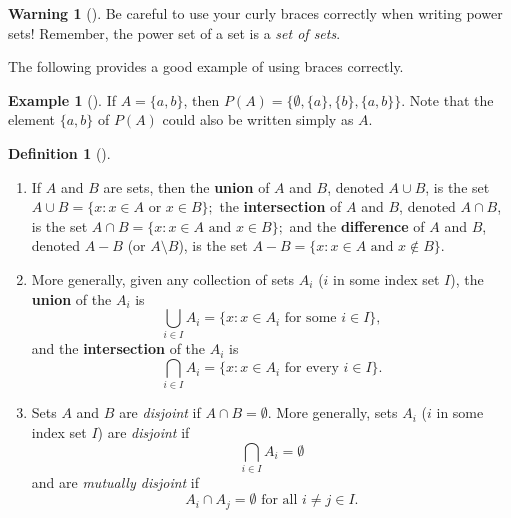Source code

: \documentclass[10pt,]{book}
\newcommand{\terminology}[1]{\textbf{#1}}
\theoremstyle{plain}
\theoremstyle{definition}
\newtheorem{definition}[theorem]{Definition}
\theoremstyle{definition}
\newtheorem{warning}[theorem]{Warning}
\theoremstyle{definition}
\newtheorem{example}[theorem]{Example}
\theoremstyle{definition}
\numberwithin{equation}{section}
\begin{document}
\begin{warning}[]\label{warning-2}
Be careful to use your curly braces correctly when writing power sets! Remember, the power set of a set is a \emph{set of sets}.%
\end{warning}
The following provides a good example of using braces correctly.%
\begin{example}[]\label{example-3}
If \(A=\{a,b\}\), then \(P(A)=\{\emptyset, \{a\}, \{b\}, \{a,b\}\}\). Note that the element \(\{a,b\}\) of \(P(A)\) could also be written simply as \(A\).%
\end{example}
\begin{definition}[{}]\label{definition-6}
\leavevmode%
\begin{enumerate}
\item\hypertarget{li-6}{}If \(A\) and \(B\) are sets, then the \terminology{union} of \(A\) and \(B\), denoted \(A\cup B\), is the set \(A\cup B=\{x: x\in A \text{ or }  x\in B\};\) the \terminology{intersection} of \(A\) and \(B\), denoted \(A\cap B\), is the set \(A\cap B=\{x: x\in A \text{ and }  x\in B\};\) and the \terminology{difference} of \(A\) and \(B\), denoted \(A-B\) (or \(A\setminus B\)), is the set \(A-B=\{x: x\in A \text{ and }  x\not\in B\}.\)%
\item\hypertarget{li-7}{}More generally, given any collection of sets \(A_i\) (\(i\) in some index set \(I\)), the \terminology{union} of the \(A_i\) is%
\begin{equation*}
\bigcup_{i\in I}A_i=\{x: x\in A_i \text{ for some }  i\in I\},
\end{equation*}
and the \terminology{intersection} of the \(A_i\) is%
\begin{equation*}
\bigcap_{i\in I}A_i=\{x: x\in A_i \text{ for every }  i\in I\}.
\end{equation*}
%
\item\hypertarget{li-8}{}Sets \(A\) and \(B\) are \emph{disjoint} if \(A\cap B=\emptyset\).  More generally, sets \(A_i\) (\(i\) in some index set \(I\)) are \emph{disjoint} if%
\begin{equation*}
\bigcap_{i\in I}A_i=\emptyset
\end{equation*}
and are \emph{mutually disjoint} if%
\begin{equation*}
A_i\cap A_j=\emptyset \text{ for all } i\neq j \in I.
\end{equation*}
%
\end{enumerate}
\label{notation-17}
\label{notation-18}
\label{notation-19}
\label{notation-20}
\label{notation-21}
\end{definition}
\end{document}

- [Required action] Answer with nothing but the count of lines in the entries that hold the word "hypertarget".

- [Result for this task] 3